## Instructions for the task
Restate word for word the lines of the records below, starting at the line that contains "Khi nói chuyện, Geommugeuk" and ending at the line that contains "Phụ thân chưa", with both of those lines included and nothing else.
══ Input records
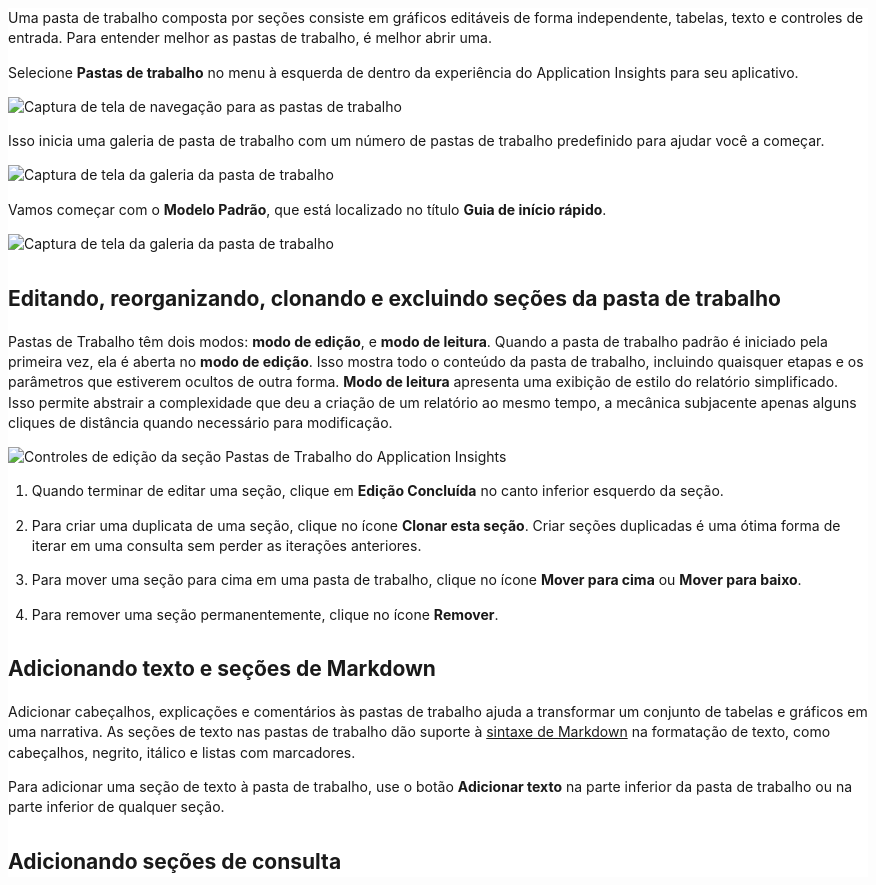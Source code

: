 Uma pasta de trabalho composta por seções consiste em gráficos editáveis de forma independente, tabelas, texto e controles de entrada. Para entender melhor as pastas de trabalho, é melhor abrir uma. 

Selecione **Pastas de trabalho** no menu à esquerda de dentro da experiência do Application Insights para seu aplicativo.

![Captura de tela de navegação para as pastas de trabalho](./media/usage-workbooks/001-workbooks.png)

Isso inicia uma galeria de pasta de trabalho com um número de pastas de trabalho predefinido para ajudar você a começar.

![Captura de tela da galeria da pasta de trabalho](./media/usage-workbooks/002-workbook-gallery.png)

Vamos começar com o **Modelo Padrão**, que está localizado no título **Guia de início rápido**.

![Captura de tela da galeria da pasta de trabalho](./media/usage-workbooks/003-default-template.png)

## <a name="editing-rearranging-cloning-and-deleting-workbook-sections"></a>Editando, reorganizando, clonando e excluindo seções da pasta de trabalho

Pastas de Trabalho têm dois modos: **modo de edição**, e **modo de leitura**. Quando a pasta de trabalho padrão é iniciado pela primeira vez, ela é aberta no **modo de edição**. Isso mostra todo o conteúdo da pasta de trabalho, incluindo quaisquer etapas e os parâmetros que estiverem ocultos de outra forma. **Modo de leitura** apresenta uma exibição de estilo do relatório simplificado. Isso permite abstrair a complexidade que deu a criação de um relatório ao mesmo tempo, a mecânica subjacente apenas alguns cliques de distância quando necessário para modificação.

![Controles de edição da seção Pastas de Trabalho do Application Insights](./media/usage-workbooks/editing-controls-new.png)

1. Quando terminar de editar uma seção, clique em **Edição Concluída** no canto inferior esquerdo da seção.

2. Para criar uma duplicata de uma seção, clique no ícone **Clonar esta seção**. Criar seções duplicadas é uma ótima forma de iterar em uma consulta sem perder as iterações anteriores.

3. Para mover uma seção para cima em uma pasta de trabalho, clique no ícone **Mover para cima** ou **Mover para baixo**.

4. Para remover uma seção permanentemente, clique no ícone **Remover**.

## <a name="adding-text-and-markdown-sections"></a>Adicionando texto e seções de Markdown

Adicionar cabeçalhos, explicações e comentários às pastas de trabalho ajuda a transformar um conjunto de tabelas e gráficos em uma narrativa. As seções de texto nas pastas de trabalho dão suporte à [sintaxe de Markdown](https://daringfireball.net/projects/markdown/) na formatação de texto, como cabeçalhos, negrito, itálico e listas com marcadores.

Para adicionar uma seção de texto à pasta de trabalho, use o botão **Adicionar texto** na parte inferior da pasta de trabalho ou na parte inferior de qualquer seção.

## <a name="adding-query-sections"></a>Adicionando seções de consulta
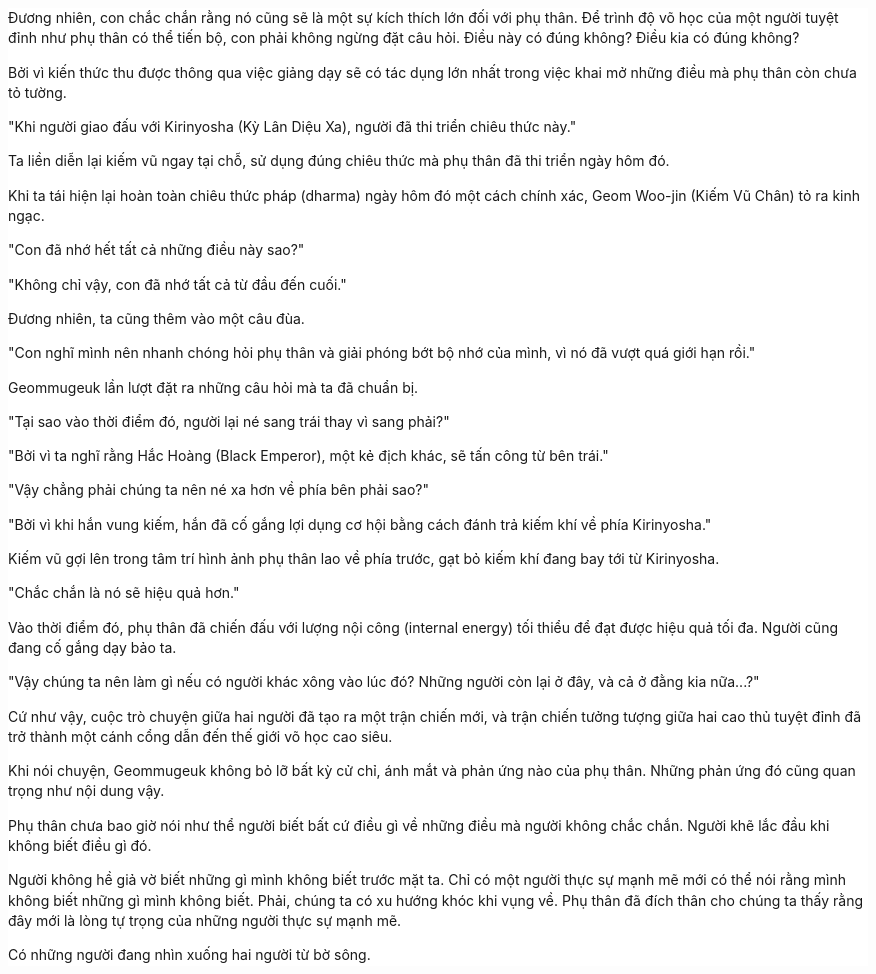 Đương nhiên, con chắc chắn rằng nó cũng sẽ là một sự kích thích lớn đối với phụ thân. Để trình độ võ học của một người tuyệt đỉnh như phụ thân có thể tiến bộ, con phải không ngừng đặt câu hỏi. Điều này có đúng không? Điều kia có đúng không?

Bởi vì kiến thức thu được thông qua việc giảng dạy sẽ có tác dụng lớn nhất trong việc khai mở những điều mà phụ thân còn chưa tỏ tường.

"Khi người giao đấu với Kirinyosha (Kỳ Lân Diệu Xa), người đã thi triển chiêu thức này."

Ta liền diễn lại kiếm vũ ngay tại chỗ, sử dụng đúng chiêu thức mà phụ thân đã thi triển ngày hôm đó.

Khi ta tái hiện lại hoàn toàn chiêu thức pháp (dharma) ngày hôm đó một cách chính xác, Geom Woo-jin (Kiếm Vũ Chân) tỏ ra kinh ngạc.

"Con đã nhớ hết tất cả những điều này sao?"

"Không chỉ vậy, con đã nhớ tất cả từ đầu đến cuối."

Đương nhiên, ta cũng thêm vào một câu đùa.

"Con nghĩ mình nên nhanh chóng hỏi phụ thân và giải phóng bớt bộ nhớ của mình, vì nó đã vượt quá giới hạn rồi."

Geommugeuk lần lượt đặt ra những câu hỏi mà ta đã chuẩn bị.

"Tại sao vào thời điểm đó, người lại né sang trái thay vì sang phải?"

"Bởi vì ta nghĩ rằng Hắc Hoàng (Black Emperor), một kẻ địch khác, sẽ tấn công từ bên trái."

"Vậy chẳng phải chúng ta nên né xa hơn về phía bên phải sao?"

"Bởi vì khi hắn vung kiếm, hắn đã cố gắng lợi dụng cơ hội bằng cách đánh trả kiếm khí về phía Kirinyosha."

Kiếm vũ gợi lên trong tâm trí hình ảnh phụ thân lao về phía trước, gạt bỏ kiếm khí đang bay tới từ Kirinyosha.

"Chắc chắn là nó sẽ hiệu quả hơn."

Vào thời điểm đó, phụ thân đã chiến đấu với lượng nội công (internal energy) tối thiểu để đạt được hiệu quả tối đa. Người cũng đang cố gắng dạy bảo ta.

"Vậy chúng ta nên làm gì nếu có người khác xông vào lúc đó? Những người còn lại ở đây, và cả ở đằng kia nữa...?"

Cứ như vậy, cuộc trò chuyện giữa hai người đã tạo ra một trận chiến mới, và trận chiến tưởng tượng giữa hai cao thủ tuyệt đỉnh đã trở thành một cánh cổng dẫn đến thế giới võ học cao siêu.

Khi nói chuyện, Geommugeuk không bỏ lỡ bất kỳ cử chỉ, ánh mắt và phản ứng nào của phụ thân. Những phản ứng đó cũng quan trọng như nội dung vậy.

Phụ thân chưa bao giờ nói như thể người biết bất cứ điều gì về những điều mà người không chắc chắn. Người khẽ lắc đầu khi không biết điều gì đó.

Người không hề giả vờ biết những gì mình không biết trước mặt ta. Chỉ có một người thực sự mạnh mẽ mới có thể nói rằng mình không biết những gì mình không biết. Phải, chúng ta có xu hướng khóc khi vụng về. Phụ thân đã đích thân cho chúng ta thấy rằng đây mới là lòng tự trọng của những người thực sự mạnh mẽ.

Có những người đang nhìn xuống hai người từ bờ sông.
════
══ Input records
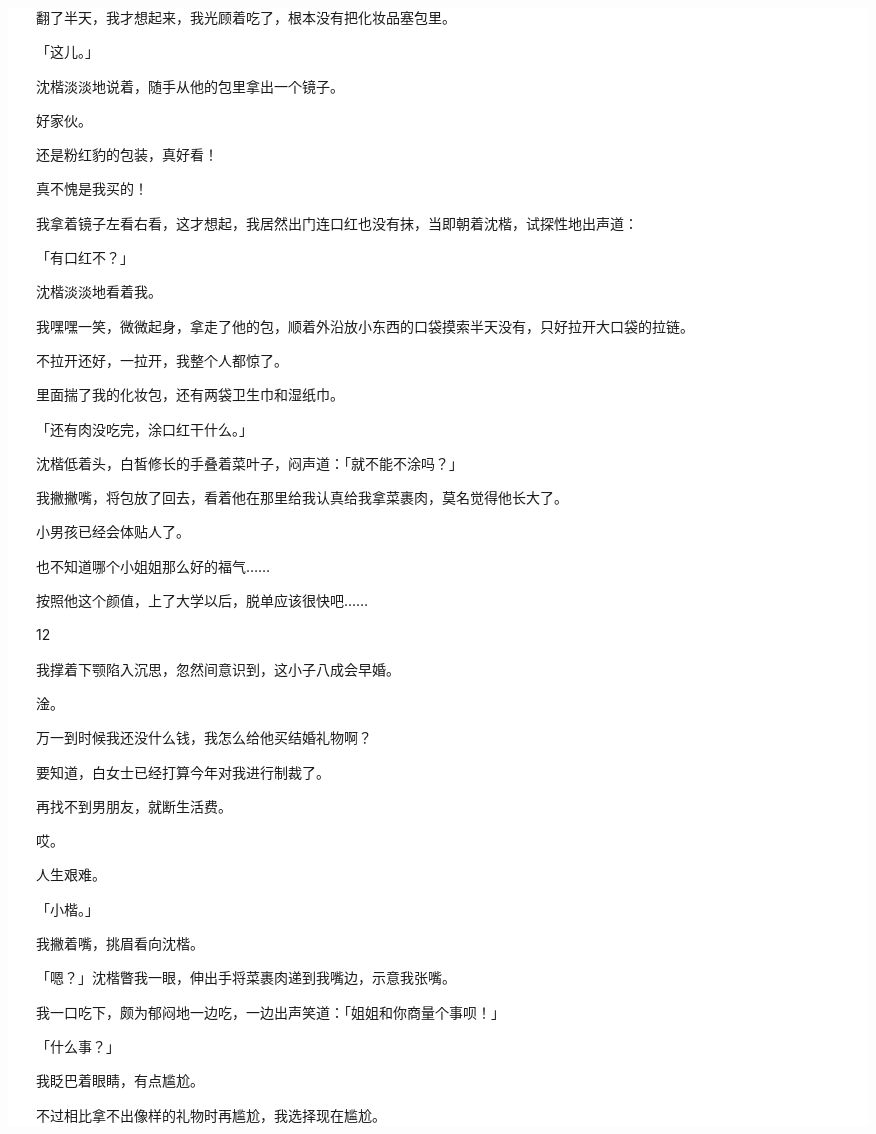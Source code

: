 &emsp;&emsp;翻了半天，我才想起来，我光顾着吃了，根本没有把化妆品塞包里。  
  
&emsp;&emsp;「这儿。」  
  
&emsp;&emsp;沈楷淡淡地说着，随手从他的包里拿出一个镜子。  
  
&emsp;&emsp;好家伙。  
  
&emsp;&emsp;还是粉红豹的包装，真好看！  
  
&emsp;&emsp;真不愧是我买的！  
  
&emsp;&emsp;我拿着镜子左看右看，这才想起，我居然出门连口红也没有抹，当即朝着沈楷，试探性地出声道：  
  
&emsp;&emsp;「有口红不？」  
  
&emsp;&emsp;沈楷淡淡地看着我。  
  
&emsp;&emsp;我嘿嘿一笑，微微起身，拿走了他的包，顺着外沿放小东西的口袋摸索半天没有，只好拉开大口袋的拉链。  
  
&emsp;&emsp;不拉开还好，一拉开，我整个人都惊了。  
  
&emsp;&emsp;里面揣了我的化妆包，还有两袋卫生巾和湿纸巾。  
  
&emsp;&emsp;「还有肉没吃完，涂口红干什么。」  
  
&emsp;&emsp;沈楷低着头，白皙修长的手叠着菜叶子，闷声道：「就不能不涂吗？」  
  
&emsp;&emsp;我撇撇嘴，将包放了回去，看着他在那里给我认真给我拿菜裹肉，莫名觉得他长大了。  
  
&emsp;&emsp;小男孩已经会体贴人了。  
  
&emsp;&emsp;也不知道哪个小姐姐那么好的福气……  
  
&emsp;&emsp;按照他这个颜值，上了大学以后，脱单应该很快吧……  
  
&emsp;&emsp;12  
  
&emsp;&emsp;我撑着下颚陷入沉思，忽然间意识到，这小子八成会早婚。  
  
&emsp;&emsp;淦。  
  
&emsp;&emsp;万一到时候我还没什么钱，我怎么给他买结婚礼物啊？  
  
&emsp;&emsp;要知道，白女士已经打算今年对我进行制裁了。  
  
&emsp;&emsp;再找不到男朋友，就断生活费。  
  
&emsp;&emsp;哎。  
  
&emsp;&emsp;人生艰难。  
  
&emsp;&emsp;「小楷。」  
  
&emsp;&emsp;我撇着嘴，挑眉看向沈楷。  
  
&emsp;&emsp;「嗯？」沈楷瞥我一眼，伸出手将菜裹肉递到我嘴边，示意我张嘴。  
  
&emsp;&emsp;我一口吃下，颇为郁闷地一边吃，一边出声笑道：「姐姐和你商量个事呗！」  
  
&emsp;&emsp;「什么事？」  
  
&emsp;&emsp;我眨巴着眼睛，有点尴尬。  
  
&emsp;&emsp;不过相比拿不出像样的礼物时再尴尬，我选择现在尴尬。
════
══ Input records
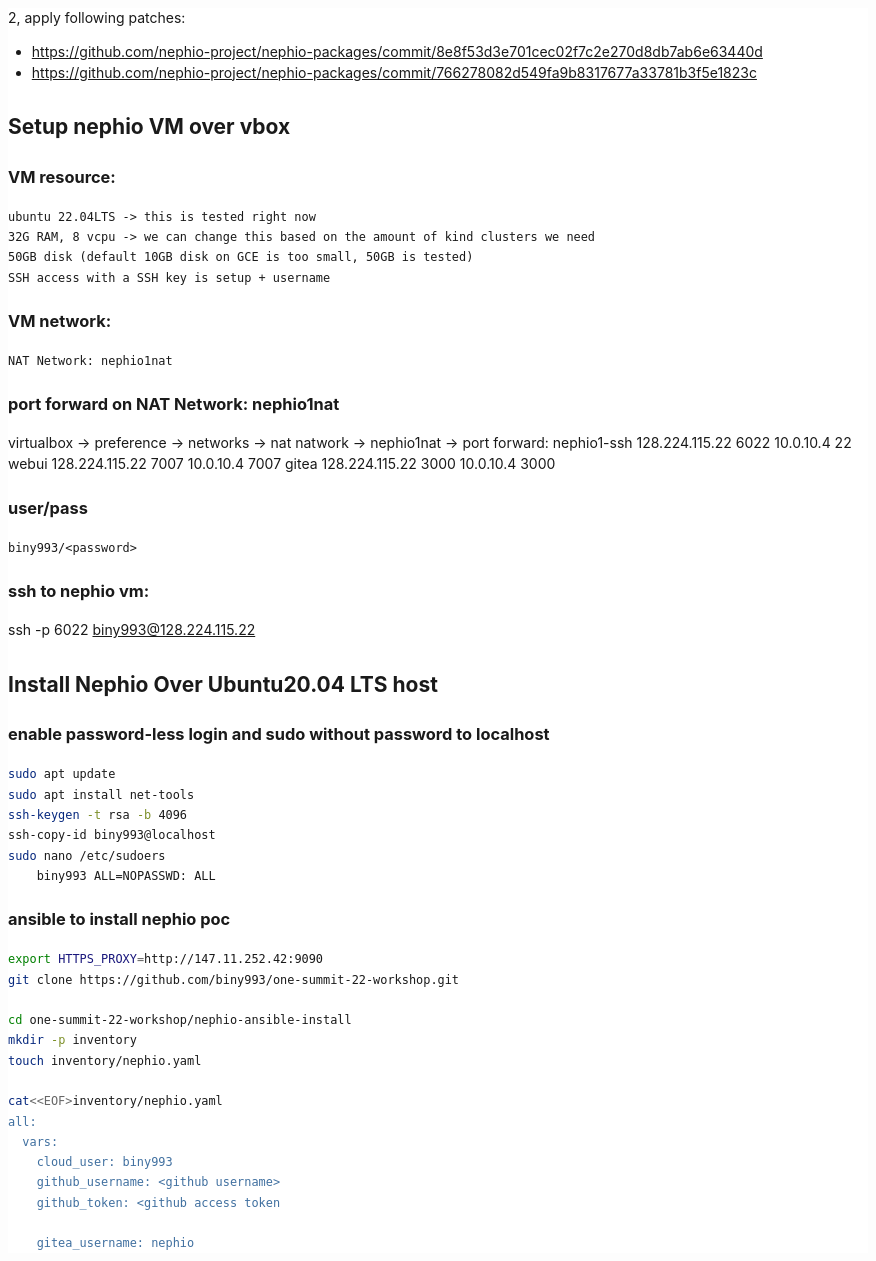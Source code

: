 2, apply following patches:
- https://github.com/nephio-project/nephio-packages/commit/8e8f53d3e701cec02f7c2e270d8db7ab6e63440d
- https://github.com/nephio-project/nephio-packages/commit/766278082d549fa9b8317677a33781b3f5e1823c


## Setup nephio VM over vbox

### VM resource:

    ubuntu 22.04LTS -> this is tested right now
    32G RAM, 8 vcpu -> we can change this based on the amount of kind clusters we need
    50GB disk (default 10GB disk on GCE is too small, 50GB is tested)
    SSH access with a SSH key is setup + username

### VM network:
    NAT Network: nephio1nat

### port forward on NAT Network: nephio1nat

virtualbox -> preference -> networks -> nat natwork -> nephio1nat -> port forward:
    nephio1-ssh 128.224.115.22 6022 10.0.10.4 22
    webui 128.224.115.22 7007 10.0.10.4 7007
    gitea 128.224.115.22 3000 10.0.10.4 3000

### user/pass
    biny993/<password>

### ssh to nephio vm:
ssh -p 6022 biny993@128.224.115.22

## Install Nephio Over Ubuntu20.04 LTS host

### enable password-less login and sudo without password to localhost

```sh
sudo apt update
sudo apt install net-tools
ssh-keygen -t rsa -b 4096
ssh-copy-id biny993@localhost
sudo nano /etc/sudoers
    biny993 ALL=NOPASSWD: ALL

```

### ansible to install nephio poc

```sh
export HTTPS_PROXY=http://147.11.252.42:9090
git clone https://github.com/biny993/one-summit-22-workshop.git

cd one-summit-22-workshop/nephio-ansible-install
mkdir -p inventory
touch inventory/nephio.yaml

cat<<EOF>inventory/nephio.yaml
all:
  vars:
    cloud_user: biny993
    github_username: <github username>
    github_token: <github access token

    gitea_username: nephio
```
════
## Output
Khi nói chuyện, Geommugeuk không bỏ lỡ bất kỳ cử chỉ, ánh mắt và phản ứng nào của phụ thân. Những phản ứng đó cũng quan trọng như nội dung vậy.

Phụ thân chưa bao giờ nói như thể người biết bất cứ điều gì về những điều mà người không chắc chắn. Người khẽ lắc đầu khi không biết điều gì đó.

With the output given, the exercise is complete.